• _About this exercise_
List all lines in the material below that contain "wbase".

== Entries shown

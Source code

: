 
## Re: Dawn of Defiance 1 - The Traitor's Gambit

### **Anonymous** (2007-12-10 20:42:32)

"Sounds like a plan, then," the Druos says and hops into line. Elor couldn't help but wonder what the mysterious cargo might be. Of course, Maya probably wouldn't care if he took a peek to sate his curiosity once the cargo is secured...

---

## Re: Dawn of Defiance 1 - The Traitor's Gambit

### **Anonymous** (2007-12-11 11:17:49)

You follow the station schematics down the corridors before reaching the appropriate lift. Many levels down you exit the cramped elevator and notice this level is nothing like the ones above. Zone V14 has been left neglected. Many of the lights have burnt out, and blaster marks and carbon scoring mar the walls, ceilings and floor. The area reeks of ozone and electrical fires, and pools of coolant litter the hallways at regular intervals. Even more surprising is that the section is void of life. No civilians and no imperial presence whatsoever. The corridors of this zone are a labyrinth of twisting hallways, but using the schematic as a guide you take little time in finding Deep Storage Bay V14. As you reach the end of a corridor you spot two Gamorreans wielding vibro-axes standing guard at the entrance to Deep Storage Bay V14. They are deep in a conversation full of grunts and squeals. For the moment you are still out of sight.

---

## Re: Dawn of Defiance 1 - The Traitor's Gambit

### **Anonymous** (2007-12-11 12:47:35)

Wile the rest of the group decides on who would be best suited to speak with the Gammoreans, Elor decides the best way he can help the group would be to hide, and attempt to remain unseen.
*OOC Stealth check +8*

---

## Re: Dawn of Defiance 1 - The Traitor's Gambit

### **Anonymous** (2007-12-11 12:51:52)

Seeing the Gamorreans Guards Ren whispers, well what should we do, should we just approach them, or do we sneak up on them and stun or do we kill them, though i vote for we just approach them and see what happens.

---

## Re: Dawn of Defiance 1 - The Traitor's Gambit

====
== Entries shown

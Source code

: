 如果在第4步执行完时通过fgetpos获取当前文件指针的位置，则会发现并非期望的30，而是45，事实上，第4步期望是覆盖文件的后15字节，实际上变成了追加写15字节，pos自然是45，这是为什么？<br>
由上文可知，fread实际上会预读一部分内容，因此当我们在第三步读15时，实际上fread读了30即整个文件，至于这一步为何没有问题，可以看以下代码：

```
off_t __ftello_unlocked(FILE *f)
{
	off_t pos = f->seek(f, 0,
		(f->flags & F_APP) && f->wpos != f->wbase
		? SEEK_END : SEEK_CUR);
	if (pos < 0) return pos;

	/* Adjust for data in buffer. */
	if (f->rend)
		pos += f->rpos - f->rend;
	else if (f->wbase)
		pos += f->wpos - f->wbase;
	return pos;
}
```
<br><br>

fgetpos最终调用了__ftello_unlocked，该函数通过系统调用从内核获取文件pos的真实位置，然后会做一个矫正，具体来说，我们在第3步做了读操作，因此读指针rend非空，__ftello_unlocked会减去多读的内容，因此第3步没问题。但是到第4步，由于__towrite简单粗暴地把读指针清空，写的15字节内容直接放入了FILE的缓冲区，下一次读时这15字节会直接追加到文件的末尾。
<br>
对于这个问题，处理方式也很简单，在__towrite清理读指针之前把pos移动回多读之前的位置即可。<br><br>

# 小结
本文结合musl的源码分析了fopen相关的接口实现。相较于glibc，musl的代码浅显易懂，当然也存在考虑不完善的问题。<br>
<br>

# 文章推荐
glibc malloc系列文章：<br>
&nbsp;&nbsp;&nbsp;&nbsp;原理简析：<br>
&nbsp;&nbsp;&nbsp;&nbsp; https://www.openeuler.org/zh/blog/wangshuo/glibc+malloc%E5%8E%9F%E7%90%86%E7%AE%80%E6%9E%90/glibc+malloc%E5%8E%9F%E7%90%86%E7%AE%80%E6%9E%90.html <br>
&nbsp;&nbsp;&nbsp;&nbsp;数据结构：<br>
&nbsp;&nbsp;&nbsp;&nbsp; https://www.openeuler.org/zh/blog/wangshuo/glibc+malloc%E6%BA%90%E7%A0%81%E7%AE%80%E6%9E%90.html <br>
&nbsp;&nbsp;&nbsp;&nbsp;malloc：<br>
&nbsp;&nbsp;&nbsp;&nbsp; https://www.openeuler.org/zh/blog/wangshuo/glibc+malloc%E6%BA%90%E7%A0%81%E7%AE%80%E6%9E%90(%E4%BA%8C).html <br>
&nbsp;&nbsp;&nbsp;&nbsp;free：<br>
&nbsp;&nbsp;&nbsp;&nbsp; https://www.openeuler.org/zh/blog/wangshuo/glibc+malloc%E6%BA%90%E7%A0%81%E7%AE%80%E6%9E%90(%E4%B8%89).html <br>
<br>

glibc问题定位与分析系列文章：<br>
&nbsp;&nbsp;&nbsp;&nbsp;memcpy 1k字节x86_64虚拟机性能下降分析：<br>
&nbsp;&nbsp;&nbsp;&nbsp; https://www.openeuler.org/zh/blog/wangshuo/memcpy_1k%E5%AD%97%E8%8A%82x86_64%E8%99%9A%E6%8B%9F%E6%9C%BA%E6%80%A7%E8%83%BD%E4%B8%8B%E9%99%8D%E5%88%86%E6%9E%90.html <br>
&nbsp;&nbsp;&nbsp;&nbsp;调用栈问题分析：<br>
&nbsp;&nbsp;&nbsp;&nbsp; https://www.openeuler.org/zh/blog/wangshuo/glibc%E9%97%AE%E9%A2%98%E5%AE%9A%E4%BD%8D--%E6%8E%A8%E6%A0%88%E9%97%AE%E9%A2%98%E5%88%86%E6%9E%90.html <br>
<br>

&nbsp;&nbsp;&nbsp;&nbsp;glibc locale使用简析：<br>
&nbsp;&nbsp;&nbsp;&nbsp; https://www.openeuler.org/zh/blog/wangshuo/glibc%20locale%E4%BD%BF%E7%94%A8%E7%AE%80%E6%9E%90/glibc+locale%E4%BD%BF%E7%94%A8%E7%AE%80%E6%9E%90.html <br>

====

• _Expected output_
		(f->flags & F_APP) && f->wpos != f->wbase
	else if (f->wbase)
		pos += f->wpos - f->wbase;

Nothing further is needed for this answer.